### Exercise instructions
Pictures excluded, output the lines of the data below between the one holding "- [How to start" and the one holding "## Задача 1", inclusive, exactly as they stand.

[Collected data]
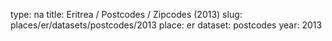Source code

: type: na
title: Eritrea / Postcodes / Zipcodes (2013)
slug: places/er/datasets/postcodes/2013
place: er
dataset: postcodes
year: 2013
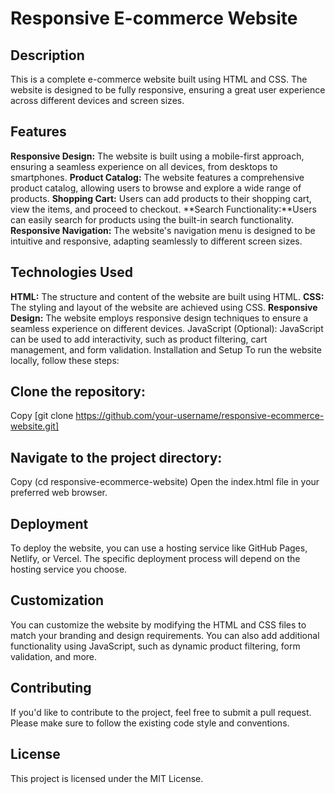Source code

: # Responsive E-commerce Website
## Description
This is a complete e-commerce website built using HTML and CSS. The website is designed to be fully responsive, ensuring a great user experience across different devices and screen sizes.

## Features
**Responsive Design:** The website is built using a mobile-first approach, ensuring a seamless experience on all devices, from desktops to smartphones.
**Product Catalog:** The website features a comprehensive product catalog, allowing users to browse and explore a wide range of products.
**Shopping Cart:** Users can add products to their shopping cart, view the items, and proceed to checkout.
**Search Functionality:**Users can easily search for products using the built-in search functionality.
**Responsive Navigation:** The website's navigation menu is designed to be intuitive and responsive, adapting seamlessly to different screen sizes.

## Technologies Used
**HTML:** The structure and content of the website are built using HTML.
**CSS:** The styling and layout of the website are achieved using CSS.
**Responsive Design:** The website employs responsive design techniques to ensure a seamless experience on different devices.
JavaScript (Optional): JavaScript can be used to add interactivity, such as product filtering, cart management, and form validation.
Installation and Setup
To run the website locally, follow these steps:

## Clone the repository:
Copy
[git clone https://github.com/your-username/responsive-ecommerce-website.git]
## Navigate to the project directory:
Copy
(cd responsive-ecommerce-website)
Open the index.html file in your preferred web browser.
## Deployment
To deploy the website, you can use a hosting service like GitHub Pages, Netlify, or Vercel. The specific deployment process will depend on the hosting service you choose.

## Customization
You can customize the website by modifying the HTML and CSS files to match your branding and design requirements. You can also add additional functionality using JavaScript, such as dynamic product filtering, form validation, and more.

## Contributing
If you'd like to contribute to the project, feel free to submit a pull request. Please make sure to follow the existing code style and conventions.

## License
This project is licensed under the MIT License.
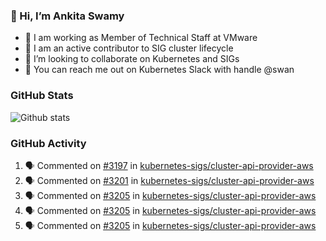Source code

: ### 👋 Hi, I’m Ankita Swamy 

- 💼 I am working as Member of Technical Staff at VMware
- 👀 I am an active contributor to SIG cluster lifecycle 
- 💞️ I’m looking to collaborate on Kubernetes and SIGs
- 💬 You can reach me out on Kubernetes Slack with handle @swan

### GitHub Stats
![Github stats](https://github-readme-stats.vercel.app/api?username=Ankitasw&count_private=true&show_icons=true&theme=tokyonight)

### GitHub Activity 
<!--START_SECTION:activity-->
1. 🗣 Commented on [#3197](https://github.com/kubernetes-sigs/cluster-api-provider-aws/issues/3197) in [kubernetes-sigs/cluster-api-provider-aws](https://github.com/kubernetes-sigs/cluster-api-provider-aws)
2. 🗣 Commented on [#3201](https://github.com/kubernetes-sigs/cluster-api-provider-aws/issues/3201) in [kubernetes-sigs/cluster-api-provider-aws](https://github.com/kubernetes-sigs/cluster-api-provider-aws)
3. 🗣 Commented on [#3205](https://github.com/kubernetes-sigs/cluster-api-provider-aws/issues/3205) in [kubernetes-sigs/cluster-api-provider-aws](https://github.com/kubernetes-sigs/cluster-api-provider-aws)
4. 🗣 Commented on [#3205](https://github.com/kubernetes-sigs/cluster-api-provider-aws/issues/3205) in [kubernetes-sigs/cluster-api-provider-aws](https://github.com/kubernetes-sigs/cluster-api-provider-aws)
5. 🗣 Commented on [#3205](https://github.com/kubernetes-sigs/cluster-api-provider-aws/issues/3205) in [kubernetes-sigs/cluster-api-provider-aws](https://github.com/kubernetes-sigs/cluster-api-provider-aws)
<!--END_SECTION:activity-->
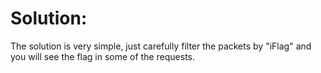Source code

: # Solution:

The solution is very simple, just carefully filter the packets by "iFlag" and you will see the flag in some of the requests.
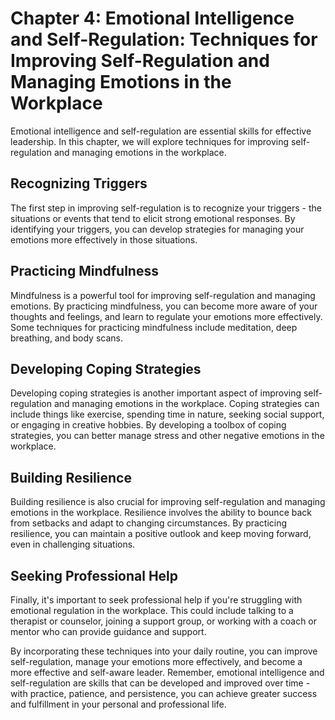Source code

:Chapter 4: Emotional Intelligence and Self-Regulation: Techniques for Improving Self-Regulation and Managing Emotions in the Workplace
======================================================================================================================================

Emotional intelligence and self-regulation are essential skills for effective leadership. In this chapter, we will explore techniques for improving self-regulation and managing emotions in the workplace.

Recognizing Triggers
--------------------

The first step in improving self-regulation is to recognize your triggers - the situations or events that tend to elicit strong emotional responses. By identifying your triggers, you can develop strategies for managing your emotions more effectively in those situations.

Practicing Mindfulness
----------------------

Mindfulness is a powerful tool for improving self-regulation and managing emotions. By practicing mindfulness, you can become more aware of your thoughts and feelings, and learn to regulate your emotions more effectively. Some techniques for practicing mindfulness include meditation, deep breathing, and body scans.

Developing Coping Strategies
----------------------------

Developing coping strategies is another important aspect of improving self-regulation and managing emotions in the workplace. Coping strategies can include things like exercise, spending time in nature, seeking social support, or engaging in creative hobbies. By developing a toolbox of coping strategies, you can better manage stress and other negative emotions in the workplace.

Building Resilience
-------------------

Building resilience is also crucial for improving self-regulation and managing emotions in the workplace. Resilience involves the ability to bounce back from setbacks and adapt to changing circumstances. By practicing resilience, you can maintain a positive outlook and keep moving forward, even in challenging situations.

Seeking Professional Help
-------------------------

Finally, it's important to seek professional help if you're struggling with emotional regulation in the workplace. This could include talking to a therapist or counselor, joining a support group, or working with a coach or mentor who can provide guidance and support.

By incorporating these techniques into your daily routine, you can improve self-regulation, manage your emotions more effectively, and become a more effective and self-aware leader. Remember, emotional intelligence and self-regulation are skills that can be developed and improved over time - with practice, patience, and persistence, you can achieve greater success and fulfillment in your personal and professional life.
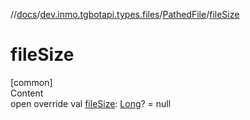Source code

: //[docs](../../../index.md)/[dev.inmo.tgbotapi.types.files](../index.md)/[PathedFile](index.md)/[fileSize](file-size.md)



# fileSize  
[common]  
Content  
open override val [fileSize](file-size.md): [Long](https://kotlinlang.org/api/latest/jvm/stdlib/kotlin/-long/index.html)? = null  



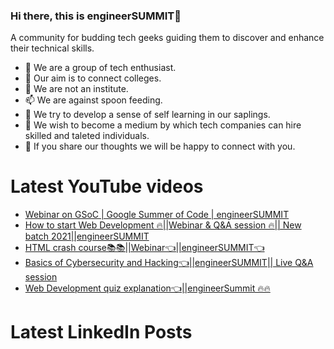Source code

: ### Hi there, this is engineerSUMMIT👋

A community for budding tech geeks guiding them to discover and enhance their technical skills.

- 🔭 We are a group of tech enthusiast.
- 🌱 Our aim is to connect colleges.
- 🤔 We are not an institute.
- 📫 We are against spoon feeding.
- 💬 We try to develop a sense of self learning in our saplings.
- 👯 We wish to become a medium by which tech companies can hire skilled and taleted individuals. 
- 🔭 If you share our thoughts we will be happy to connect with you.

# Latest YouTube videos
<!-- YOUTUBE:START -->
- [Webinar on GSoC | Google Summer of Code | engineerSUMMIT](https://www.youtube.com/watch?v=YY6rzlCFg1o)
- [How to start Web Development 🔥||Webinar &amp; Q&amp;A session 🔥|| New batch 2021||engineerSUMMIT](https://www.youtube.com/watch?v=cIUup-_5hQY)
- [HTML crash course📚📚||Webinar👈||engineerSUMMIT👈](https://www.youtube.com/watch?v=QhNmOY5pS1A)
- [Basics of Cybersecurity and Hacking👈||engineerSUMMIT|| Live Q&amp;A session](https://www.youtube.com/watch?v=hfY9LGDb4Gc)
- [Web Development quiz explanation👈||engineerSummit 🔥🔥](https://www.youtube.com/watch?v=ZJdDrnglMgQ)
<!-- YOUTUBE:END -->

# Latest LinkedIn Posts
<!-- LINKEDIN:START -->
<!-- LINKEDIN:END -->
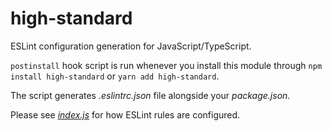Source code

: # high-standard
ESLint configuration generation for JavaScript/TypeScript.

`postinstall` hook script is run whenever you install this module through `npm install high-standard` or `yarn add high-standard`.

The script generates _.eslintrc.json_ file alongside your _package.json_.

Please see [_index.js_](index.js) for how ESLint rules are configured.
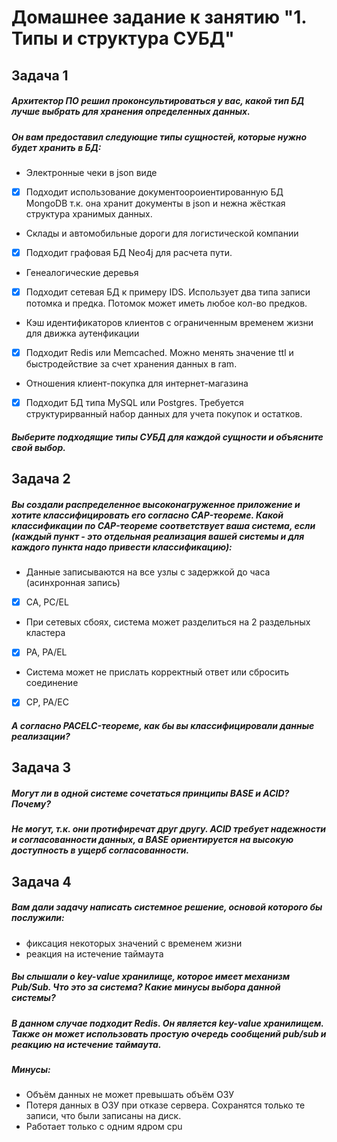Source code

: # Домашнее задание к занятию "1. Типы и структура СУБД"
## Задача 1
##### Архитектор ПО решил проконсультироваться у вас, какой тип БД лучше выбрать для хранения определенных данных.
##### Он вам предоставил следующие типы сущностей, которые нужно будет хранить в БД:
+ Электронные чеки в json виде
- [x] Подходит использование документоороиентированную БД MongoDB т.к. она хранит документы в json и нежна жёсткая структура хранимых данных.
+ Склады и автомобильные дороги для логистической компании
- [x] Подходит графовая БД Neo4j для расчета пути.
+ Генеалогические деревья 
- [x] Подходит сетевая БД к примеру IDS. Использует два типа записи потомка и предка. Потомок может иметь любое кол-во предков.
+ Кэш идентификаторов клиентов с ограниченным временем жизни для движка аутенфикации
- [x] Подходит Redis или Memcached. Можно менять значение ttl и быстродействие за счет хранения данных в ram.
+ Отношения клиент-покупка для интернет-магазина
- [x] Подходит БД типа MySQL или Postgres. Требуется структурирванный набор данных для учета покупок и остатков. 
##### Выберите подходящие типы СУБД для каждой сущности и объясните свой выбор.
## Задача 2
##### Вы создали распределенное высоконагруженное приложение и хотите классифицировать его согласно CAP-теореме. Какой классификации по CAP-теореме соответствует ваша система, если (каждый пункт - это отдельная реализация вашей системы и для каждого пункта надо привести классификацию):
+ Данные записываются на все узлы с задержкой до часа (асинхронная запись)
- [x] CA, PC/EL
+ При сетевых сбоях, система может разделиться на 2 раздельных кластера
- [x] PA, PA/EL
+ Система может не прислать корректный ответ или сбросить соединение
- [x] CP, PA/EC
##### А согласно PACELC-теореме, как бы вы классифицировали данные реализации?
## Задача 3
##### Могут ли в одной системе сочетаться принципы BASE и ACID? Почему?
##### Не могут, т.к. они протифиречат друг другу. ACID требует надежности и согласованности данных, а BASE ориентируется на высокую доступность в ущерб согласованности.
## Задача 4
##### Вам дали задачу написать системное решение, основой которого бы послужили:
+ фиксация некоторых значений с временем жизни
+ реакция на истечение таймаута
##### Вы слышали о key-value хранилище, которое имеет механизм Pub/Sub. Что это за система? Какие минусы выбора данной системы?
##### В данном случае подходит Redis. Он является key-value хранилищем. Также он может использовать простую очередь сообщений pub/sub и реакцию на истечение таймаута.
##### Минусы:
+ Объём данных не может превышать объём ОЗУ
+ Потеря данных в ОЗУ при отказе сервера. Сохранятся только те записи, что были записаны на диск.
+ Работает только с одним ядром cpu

### Your response
- [How to start Web Development 🔥||Webinar &amp; Q&amp;A session 🔥|| New batch 2021||engineerSUMMIT](https://www.youtube.com/watch?v=cIUup-_5hQY)
- [HTML crash course📚📚||Webinar👈||engineerSUMMIT👈](https://www.youtube.com/watch?v=QhNmOY5pS1A)
- [Basics of Cybersecurity and Hacking👈||engineerSUMMIT|| Live Q&amp;A session](https://www.youtube.com/watch?v=hfY9LGDb4Gc)
- [Web Development quiz explanation👈||engineerSummit 🔥🔥](https://www.youtube.com/watch?v=ZJdDrnglMgQ)
<!-- YOUTUBE:END -->

# Latest LinkedIn Posts
<!-- LINKEDIN:START -->
<!-- LINKEDIN:END -->
Source code

: # high-standard
ESLint configuration generation for JavaScript/TypeScript.

`postinstall` hook script is run whenever you install this module through `npm install high-standard` or `yarn add high-standard`.

The script generates _.eslintrc.json_ file alongside your _package.json_.

Please see [_index.js_](index.js) for how ESLint rules are configured.
Source code

: # Домашнее задание к занятию "1. Типы и структура СУБД"
## Задача 1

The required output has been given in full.